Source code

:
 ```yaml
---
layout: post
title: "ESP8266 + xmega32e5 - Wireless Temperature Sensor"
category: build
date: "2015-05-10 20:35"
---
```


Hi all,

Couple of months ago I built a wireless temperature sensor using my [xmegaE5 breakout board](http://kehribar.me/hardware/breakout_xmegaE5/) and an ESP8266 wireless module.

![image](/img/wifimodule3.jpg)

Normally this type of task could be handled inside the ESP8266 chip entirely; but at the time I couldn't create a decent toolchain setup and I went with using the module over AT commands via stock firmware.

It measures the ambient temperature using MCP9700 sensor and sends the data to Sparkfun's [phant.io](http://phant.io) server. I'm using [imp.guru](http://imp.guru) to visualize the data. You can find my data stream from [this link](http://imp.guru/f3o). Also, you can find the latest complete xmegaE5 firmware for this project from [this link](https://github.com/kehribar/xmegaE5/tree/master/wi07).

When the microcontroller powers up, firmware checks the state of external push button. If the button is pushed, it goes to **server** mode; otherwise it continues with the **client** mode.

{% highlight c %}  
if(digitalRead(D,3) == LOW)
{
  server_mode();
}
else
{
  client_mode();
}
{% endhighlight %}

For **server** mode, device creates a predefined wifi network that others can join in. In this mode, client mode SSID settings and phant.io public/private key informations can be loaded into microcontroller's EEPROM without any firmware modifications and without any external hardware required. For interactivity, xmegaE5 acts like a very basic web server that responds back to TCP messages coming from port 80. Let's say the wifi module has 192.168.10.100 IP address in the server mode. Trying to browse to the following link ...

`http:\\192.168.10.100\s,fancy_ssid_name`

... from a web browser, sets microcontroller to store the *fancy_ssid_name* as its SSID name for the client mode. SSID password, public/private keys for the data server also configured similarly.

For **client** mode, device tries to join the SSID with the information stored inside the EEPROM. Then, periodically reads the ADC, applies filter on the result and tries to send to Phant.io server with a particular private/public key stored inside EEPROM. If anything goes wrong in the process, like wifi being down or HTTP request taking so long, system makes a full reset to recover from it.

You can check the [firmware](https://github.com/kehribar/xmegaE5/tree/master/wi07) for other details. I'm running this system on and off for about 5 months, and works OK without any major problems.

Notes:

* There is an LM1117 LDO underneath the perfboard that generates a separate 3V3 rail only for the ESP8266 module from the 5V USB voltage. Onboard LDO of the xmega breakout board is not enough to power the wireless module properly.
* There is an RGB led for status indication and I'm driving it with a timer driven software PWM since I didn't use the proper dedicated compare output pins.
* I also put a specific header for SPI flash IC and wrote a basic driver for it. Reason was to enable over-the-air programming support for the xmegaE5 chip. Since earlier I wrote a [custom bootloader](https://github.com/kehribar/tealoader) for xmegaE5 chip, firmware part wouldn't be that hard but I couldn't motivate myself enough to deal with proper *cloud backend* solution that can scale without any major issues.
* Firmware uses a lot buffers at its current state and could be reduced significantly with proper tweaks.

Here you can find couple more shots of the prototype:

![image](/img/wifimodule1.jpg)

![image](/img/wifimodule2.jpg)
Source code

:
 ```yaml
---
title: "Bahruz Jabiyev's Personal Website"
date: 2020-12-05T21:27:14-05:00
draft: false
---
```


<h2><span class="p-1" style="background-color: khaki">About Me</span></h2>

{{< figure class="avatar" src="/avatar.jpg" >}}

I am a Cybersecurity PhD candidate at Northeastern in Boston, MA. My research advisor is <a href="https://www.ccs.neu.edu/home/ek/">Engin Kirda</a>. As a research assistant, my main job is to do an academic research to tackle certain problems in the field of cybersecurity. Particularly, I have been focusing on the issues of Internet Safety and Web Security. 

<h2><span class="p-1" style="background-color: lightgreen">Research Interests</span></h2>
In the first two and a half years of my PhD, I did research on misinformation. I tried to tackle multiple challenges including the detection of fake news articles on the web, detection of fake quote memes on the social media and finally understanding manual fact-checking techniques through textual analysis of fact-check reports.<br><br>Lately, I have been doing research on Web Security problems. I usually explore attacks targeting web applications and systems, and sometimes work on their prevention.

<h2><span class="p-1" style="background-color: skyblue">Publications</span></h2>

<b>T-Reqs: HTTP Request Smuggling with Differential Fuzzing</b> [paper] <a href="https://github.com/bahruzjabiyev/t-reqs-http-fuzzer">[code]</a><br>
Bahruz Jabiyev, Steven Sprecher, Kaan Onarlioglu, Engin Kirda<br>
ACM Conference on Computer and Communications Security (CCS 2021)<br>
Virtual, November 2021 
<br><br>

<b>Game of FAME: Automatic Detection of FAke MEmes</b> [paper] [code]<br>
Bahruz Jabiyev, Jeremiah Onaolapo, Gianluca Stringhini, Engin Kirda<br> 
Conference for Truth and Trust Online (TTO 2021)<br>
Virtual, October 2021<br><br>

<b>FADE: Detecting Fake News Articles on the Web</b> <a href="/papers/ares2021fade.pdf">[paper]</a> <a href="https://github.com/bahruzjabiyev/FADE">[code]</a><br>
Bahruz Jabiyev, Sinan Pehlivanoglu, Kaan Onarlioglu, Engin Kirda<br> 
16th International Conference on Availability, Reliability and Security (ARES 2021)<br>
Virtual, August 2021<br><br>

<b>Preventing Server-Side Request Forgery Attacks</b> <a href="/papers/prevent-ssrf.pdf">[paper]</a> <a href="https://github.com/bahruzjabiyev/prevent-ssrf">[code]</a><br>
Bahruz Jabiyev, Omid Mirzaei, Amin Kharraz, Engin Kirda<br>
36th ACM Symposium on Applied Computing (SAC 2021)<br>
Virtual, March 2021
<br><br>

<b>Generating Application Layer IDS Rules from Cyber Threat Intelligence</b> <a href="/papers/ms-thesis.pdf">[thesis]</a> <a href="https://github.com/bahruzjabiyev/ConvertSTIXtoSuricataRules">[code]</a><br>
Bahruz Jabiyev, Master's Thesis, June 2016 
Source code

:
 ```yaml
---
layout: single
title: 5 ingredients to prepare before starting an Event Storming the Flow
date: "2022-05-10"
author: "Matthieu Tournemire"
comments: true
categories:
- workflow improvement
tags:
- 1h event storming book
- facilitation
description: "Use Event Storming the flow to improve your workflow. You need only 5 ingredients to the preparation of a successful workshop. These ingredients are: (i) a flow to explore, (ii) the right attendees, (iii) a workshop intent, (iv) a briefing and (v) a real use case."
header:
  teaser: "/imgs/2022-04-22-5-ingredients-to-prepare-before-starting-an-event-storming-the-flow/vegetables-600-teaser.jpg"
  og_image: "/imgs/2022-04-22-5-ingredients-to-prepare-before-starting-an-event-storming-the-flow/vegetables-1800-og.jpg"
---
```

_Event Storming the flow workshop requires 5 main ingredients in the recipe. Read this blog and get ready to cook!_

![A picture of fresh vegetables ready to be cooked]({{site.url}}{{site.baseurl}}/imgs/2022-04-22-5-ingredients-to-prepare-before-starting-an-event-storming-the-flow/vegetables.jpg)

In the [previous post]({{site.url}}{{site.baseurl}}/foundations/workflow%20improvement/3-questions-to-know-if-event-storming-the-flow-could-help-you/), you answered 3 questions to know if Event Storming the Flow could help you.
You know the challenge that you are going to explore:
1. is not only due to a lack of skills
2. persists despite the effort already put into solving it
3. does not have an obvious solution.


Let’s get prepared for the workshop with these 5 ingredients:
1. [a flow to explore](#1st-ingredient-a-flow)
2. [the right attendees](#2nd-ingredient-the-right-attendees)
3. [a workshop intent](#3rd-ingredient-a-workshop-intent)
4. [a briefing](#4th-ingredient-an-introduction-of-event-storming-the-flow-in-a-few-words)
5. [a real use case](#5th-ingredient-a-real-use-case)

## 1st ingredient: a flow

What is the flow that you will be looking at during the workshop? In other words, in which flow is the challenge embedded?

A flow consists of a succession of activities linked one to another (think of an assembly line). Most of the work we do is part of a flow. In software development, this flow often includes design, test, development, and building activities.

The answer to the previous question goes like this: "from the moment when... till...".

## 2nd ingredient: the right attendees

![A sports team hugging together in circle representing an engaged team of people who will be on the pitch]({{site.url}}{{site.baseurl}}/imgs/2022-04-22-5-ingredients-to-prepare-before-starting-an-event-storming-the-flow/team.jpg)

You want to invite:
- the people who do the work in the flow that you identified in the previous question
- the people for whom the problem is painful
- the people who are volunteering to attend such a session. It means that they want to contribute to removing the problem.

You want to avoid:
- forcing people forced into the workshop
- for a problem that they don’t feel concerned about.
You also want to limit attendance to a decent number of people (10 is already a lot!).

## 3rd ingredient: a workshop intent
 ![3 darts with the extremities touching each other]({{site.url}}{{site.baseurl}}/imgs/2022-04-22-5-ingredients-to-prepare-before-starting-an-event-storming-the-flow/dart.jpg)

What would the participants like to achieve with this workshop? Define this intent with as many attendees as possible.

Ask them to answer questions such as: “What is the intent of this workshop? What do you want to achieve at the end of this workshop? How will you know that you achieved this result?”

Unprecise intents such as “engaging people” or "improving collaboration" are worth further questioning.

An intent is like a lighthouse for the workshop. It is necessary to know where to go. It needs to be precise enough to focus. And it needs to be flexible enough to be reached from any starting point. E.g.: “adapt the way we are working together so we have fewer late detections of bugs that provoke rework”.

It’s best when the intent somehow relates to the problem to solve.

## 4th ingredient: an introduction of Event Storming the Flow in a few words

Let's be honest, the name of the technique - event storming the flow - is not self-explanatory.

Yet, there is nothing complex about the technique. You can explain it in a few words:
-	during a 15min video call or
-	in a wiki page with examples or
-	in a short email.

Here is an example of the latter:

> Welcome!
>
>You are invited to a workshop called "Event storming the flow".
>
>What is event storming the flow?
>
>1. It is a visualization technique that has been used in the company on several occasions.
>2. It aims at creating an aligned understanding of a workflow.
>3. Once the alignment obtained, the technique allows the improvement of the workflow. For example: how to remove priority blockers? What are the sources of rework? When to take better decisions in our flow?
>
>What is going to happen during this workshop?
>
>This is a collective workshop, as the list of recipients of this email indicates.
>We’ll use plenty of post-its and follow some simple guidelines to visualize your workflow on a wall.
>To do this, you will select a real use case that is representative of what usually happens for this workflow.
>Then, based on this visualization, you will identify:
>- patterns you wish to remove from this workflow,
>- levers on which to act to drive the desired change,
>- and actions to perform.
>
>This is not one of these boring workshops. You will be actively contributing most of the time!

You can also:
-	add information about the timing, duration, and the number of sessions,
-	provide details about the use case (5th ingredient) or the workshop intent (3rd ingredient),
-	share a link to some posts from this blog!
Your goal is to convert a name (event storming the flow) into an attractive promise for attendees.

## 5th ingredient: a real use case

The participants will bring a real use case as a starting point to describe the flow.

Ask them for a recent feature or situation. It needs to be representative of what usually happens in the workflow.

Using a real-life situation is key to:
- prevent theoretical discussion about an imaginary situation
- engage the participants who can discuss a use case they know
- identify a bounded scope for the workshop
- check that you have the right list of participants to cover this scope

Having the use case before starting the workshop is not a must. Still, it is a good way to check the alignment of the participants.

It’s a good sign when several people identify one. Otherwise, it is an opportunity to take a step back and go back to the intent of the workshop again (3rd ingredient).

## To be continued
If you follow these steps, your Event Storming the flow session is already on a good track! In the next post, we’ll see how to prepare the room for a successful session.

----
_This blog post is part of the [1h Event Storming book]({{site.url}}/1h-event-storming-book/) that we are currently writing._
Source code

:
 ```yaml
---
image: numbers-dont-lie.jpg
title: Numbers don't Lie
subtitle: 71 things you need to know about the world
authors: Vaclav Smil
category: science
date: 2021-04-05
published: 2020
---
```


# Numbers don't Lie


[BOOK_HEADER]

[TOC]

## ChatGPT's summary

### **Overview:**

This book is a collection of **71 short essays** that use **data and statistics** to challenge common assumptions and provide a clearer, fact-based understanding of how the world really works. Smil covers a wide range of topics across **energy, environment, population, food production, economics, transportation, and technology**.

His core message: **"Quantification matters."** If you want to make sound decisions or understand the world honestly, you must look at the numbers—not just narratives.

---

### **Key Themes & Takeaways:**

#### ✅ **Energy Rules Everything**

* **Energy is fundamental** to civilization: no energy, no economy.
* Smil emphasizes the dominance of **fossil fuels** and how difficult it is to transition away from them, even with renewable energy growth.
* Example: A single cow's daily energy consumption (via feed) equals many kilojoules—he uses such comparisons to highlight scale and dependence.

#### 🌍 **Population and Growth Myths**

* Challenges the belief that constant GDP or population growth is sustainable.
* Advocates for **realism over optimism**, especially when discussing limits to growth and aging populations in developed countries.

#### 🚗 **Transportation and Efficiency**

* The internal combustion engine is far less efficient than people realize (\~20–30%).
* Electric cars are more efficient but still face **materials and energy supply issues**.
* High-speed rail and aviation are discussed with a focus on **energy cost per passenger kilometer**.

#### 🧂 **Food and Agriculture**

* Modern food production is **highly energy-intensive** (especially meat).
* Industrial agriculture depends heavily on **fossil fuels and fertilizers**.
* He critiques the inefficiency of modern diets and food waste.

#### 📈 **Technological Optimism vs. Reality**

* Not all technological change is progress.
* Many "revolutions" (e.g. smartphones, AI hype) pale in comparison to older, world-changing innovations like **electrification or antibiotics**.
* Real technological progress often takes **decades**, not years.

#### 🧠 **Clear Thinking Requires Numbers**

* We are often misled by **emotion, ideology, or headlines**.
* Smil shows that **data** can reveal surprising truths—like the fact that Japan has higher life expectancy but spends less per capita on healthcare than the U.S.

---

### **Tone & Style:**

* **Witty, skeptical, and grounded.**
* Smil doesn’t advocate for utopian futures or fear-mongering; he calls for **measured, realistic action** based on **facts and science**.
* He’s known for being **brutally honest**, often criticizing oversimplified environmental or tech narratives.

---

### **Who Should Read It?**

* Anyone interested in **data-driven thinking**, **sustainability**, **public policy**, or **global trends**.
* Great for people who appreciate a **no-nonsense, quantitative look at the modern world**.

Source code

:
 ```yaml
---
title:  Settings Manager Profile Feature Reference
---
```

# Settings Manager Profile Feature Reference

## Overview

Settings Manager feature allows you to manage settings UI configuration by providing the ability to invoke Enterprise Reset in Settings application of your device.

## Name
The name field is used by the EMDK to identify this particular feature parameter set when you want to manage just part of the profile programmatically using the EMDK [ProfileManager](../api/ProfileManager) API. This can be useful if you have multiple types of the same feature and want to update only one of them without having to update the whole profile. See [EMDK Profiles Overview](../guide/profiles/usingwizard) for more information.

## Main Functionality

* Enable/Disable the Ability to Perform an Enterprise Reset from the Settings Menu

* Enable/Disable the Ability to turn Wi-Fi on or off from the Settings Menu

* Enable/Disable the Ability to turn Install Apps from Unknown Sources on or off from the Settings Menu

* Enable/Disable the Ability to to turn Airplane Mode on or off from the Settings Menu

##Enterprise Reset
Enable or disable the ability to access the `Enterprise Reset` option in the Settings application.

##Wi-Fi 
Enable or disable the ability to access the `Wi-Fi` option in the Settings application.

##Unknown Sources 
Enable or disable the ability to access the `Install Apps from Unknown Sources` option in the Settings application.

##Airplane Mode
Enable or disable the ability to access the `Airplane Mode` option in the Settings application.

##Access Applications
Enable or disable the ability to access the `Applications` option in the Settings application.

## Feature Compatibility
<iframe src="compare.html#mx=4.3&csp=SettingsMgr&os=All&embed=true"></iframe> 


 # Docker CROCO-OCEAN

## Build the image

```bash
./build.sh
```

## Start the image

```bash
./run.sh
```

▸ WHAT TO PRODUCE
Using the data above, print exactly the lines from the line that contains "on several occasions." through the line that contains "- engage the", with both included.

▸ ANSWER BOX
>1. It is a visualization technique that has been used in the company on several occasions.
>2. It aims at creating an aligned understanding of a workflow.
>3. Once the alignment obtained, the technique allows the improvement of the workflow. For example: how to remove priority blockers? What are the sources of rework? When to take better decisions in our flow?
>
>What is going to happen during this workshop?
>
>This is a collective workshop, as the list of recipients of this email indicates.
>We’ll use plenty of post-its and follow some simple guidelines to visualize your workflow on a wall.
>To do this, you will select a real use case that is representative of what usually happens for this workflow.
>Then, based on this visualization, you will identify:
>- patterns you wish to remove from this workflow,
>- levers on which to act to drive the desired change,
>- and actions to perform.
>
>This is not one of these boring workshops. You will be actively contributing most of the time!

You can also:
-	add information about the timing, duration, and the number of sessions,
-	provide details about the use case (5th ingredient) or the workshop intent (3rd ingredient),
-	share a link to some posts from this blog!
Your goal is to convert a name (event storming the flow) into an attractive promise for attendees.

## 5th ingredient: a real use case

The participants will bring a real use case as a starting point to describe the flow.

Ask them for a recent feature or situation. It needs to be representative of what usually happens in the workflow.

Using a real-life situation is key to:
- prevent theoretical discussion about an imaginary situation
- engage the participants who can discuss a use case they know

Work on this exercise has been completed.